Former Toy Company Owner Sentenced for Failure to Pay Employment Taxes
On June 12, 2013, in St. Paul, Minn., Kim Robert Calkins, of Eden Prairie, Minn., was sentenced to 12 months and one day in prison for failure to pay federal employment taxes. Calkins pleaded guilty on September 26, 2012. In his plea agreement, Calkins admitted that from the third quarter of 2008 to the final quarter of 2010, he failed to pay to the IRS the employment taxes withheld from employees of Princess Soft Toys. Despite receiving regular notices that the employment taxes were still due, Calkins neglected to pay the amount owed. The total tax loss in this case is $852,361.

Tennessee Man Sentenced on Tax Evasion Charges
On June 3, 2013, in Greeneville, Tenn., Paul Adams, of Kingsport, Tenn., was sentenced to 36 months in prison, three years of supervised release and ordered to pay $2,535,745 in restitution. According to court documents, Adams formed a professional employer organization, employing 500 employees for 23 client companies. Adams performed clerical services for the 23 companies, including withholding federal payroll taxes and filing federal payroll tax returns. During a 17-month period, Adams calculated and collected the correct amount of withholding and payroll taxes, but reported and paid a much smaller number to the Internal Revenue Service and the Social Security Administration.

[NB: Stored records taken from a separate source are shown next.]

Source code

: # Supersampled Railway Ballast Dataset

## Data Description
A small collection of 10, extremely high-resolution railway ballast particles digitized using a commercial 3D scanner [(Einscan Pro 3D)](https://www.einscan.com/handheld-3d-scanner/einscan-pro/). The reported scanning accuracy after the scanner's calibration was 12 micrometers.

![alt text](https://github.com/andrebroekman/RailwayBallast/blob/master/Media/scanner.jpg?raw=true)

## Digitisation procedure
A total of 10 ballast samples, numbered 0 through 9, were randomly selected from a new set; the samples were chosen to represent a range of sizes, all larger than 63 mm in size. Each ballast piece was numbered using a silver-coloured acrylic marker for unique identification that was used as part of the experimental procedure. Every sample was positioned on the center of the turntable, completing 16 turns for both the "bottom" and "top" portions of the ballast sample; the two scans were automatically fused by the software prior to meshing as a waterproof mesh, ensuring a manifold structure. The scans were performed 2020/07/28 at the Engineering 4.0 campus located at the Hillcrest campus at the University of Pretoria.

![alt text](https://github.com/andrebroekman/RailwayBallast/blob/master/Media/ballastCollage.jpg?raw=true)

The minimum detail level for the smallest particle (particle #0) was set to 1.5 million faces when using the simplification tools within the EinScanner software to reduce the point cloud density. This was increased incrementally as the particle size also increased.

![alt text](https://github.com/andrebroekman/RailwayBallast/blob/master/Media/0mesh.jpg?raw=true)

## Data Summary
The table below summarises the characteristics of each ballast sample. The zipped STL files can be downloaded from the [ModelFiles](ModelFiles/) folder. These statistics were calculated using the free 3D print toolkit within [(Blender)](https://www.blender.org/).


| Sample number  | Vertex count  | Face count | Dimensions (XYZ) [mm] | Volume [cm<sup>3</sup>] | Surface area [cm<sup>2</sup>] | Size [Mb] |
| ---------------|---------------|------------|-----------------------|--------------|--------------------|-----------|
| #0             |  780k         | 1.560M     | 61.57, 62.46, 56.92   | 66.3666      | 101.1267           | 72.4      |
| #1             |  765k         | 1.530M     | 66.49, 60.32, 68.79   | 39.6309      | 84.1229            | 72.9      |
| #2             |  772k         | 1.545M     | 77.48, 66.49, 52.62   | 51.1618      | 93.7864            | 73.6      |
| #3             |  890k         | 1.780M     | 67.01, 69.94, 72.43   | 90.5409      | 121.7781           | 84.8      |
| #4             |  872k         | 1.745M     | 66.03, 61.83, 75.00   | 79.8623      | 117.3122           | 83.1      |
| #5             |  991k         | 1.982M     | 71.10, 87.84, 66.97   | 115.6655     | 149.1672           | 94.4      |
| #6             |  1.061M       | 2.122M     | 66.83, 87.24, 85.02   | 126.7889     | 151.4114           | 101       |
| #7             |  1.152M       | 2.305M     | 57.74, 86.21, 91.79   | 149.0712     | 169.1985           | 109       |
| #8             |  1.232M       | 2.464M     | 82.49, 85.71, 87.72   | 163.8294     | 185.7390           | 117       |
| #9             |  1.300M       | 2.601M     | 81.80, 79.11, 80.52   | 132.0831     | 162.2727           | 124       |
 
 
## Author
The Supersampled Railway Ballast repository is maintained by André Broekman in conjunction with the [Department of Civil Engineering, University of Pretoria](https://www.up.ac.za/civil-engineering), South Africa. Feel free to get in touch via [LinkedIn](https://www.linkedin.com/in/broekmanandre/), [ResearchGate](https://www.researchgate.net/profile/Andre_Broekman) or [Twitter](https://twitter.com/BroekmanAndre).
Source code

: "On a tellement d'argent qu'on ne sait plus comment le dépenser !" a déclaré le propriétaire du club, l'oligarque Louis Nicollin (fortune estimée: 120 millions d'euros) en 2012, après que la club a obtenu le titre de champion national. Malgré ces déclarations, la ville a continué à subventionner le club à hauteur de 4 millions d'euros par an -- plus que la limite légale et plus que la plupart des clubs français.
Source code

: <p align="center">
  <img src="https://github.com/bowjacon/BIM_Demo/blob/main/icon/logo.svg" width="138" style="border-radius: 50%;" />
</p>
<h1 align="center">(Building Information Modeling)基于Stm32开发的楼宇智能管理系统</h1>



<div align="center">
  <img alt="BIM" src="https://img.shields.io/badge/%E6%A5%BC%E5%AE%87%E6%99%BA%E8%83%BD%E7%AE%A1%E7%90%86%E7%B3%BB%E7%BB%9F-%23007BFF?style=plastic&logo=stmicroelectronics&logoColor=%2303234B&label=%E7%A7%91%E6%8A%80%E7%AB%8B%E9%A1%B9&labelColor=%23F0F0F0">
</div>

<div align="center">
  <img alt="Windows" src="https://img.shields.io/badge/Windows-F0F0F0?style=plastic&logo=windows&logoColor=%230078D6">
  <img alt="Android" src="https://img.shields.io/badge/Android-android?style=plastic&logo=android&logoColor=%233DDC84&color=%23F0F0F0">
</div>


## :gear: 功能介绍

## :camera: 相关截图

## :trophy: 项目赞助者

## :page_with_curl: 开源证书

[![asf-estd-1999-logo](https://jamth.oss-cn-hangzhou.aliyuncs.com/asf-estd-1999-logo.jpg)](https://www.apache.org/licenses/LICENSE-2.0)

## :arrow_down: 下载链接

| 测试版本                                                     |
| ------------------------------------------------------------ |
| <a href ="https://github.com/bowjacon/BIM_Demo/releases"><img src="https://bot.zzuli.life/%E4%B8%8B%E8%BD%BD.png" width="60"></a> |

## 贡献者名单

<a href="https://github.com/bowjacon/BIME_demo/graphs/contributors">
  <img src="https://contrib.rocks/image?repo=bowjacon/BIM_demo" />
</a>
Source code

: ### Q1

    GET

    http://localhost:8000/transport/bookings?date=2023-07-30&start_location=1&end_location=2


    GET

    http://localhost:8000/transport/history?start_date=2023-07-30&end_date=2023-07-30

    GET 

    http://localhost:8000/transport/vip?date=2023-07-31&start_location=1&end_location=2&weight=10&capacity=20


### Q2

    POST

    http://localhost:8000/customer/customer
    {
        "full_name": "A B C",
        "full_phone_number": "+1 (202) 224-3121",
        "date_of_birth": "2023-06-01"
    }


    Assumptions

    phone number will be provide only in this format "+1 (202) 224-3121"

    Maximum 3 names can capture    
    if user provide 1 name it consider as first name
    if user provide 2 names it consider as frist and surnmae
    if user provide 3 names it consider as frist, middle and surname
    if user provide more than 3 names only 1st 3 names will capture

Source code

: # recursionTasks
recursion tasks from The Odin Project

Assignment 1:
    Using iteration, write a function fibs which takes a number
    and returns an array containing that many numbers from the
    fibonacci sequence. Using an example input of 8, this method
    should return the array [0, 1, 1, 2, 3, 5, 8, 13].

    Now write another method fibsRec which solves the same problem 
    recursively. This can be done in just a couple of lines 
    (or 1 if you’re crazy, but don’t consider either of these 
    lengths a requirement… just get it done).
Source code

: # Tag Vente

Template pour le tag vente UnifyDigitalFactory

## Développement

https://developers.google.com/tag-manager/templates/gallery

Adams pocketed more than $2.5 million paid by his client companies and the employees.

Former Owner of Oklahoma Pool Company Sentenced for Tax Fraud
On May 28, 2013, in Oklahoma City, Okla., Theodore Michael Zachritz, of Nichols Hills, Okla., was sentenced to 18 months in prison, three years of supervised release and ordered to pay $461,363 in restitution to the IRS. Zachritz pleaded guilty in January 2013 to one count of willfully failing to collect and pay over to the IRS federal income taxes.  According to court documents, Zachritz and his wife owned and operated Lifestyle Pools, LLC in Oklahoma City. As owner of the company, Zachritz deducted and withheld more than $290,000 in federal income taxes, Social Security taxes, and Medicare taxes from the wages of Lifestyle Pools employees. Zachritz failed to pay those taxes to the IRS.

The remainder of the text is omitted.